Extracted records

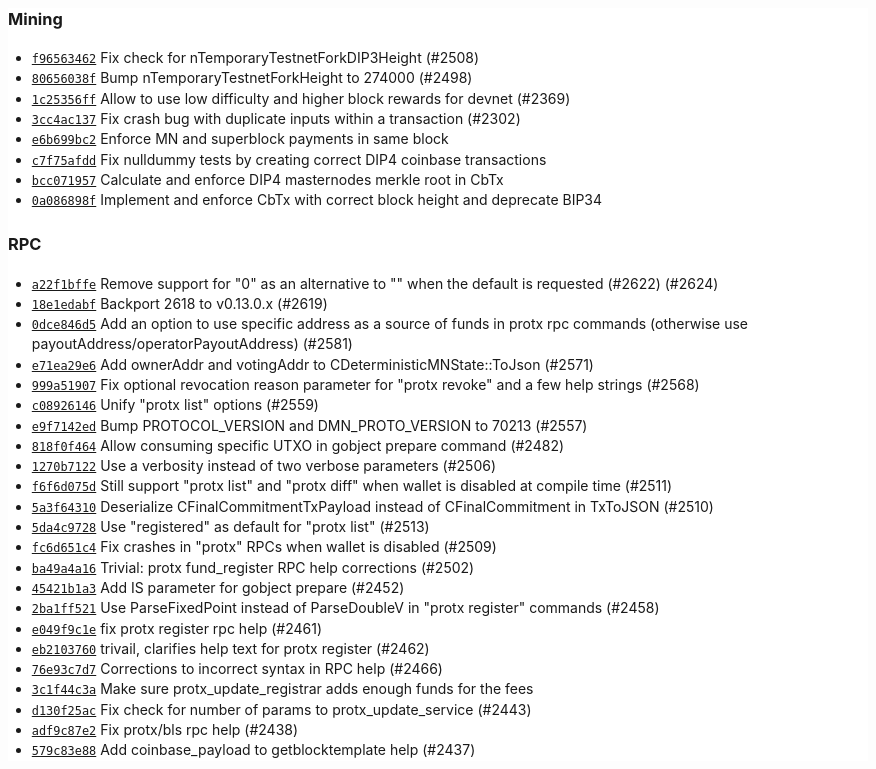 ### Mining
- [`f96563462`](https://github.com/xazab/xazab/commit/f96563462) Fix check for nTemporaryTestnetForkDIP3Height (#2508)
- [`80656038f`](https://github.com/xazab/xazab/commit/80656038f) Bump nTemporaryTestnetForkHeight to 274000 (#2498)
- [`1c25356ff`](https://github.com/xazab/xazab/commit/1c25356ff) Allow to use low difficulty and higher block rewards for devnet (#2369)
- [`3cc4ac137`](https://github.com/xazab/xazab/commit/3cc4ac137) Fix crash bug with duplicate inputs within a transaction (#2302)
- [`e6b699bc2`](https://github.com/xazab/xazab/commit/e6b699bc2) Enforce MN and superblock payments in same block
- [`c7f75afdd`](https://github.com/xazab/xazab/commit/c7f75afdd) Fix nulldummy tests by creating correct DIP4 coinbase transactions
- [`bcc071957`](https://github.com/xazab/xazab/commit/bcc071957) Calculate and enforce DIP4 masternodes merkle root in CbTx
- [`0a086898f`](https://github.com/xazab/xazab/commit/0a086898f) Implement and enforce CbTx with correct block height and deprecate BIP34

### RPC
- [`a22f1bffe`](https://github.com/xazab/xazab/commit/a22f1bffe) Remove support for "0" as an alternative to "" when the default is requested (#2622) (#2624)
- [`18e1edabf`](https://github.com/xazab/xazab/commit/18e1edabf) Backport 2618 to v0.13.0.x (#2619)
- [`0dce846d5`](https://github.com/xazab/xazab/commit/0dce846d5) Add an option to use specific address as a source of funds in protx rpc commands (otherwise use payoutAddress/operatorPayoutAddress) (#2581)
- [`e71ea29e6`](https://github.com/xazab/xazab/commit/e71ea29e6) Add ownerAddr and votingAddr to CDeterministicMNState::ToJson (#2571)
- [`999a51907`](https://github.com/xazab/xazab/commit/999a51907) Fix optional revocation reason parameter for "protx revoke" and a few help strings (#2568)
- [`c08926146`](https://github.com/xazab/xazab/commit/c08926146) Unify "protx list" options (#2559)
- [`e9f7142ed`](https://github.com/xazab/xazab/commit/e9f7142ed) Bump PROTOCOL_VERSION and DMN_PROTO_VERSION to 70213 (#2557)
- [`818f0f464`](https://github.com/xazab/xazab/commit/818f0f464) Allow consuming specific UTXO in gobject prepare command (#2482)
- [`1270b7122`](https://github.com/xazab/xazab/commit/1270b7122) Use a verbosity instead of two verbose parameters (#2506)
- [`f6f6d075d`](https://github.com/xazab/xazab/commit/f6f6d075d) Still support "protx list" and "protx diff" when wallet is disabled at compile time (#2511)
- [`5a3f64310`](https://github.com/xazab/xazab/commit/5a3f64310) Deserialize CFinalCommitmentTxPayload instead of CFinalCommitment in TxToJSON (#2510)
- [`5da4c9728`](https://github.com/xazab/xazab/commit/5da4c9728) Use "registered" as default for "protx list" (#2513)
- [`fc6d651c4`](https://github.com/xazab/xazab/commit/fc6d651c4) Fix crashes in "protx" RPCs when wallet is disabled (#2509)
- [`ba49a4a16`](https://github.com/xazab/xazab/commit/ba49a4a16) Trivial: protx fund_register RPC help corrections (#2502)
- [`45421b1a3`](https://github.com/xazab/xazab/commit/45421b1a3) Add IS parameter for gobject prepare (#2452)
- [`2ba1ff521`](https://github.com/xazab/xazab/commit/2ba1ff521) Use ParseFixedPoint instead of ParseDoubleV in "protx register" commands (#2458)
- [`e049f9c1e`](https://github.com/xazab/xazab/commit/e049f9c1e) fix protx register rpc help (#2461)
- [`eb2103760`](https://github.com/xazab/xazab/commit/eb2103760) trivail, clarifies help text for protx register (#2462)
- [`76e93c7d7`](https://github.com/xazab/xazab/commit/76e93c7d7) Corrections to incorrect syntax in RPC help (#2466)
- [`3c1f44c3a`](https://github.com/xazab/xazab/commit/3c1f44c3a) Make sure protx_update_registrar adds enough funds for the fees
- [`d130f25ac`](https://github.com/xazab/xazab/commit/d130f25ac) Fix check for number of params to protx_update_service (#2443)
- [`adf9c87e2`](https://github.com/xazab/xazab/commit/adf9c87e2) Fix protx/bls rpc help (#2438)
- [`579c83e88`](https://github.com/xazab/xazab/commit/579c83e88) Add coinbase_payload to getblocktemplate help (#2437)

▶ [HOW TO COMPLETE THIS TASK]: Each record has to be set down verbatim, and the pictures must not appear in the copy.

▶ [EXERCISE RESULT]:
 ### Mining
- [`f96563462`](https://github.com/xazab/xazab/commit/f96563462) Fix check for nTemporaryTestnetForkDIP3Height (#2508)
- [`80656038f`](https://github.com/xazab/xazab/commit/80656038f) Bump nTemporaryTestnetForkHeight to 274000 (#2498)
- [`1c25356ff`](https://github.com/xazab/xazab/commit/1c25356ff) Allow to use low difficulty and higher block rewards for devnet (#2369)
- [`3cc4ac137`](https://github.com/xazab/xazab/commit/3cc4ac137) Fix crash bug with duplicate inputs within a transaction (#2302)
- [`e6b699bc2`](https://github.com/xazab/xazab/commit/e6b699bc2) Enforce MN and superblock payments in same block
- [`c7f75afdd`](https://github.com/xazab/xazab/commit/c7f75afdd) Fix nulldummy tests by creating correct DIP4 coinbase transactions
- [`bcc071957`](https://github.com/xazab/xazab/commit/bcc071957) Calculate and enforce DIP4 masternodes merkle root in CbTx
- [`0a086898f`](https://github.com/xazab/xazab/commit/0a086898f) Implement and enforce CbTx with correct block height and deprecate BIP34

### RPC
- [`a22f1bffe`](https://github.com/xazab/xazab/commit/a22f1bffe) Remove support for "0" as an alternative to "" when the default is requested (#2622) (#2624)
- [`18e1edabf`](https://github.com/xazab/xazab/commit/18e1edabf) Backport 2618 to v0.13.0.x (#2619)
- [`0dce846d5`](https://github.com/xazab/xazab/commit/0dce846d5) Add an option to use specific address as a source of funds in protx rpc commands (otherwise use payoutAddress/operatorPayoutAddress) (#2581)
- [`e71ea29e6`](https://github.com/xazab/xazab/commit/e71ea29e6) Add ownerAddr and votingAddr to CDeterministicMNState::ToJson (#2571)
- [`999a51907`](https://github.com/xazab/xazab/commit/999a51907) Fix optional revocation reason parameter for "protx revoke" and a few help strings (#2568)
- [`c08926146`](https://github.com/xazab/xazab/commit/c08926146) Unify "protx list" options (#2559)
- [`e9f7142ed`](https://github.com/xazab/xazab/commit/e9f7142ed) Bump PROTOCOL_VERSION and DMN_PROTO_VERSION to 70213 (#2557)
- [`818f0f464`](https://github.com/xazab/xazab/commit/818f0f464) Allow consuming specific UTXO in gobject prepare command (#2482)
- [`1270b7122`](https://github.com/xazab/xazab/commit/1270b7122) Use a verbosity instead of two verbose parameters (#2506)
- [`f6f6d075d`](https://github.com/xazab/xazab/commit/f6f6d075d) Still support "protx list" and "protx diff" when wallet is disabled at compile time (#2511)
- [`5a3f64310`](https://github.com/xazab/xazab/commit/5a3f64310) Deserialize CFinalCommitmentTxPayload instead of CFinalCommitment in TxToJSON (#2510)
- [`5da4c9728`](https://github.com/xazab/xazab/commit/5da4c9728) Use "registered" as default for "protx list" (#2513)
- [`fc6d651c4`](https://github.com/xazab/xazab/commit/fc6d651c4) Fix crashes in "protx" RPCs when wallet is disabled (#2509)
- [`ba49a4a16`](https://github.com/xazab/xazab/commit/ba49a4a16) Trivial: protx fund_register RPC help corrections (#2502)
- [`45421b1a3`](https://github.com/xazab/xazab/commit/45421b1a3) Add IS parameter for gobject prepare (#2452)
- [`2ba1ff521`](https://github.com/xazab/xazab/commit/2ba1ff521) Use ParseFixedPoint instead of ParseDoubleV in "protx register" commands (#2458)
- [`e049f9c1e`](https://github.com/xazab/xazab/commit/e049f9c1e) fix protx register rpc help (#2461)
- [`eb2103760`](https://github.com/xazab/xazab/commit/eb2103760) trivail, clarifies help text for protx register (#2462)
- [`76e93c7d7`](https://github.com/xazab/xazab/commit/76e93c7d7) Corrections to incorrect syntax in RPC help (#2466)
- [`3c1f44c3a`](https://github.com/xazab/xazab/commit/3c1f44c3a) Make sure protx_update_registrar adds enough funds for the fees
- [`d130f25ac`](https://github.com/xazab/xazab/commit/d130f25ac) Fix check for number of params to protx_update_service (#2443)
- [`adf9c87e2`](https://github.com/xazab/xazab/commit/adf9c87e2) Fix protx/bls rpc help (#2438)
- [`579c83e88`](https://github.com/xazab/xazab/commit/579c83e88) Add coinbase_payload to getblocktemplate help (#2437)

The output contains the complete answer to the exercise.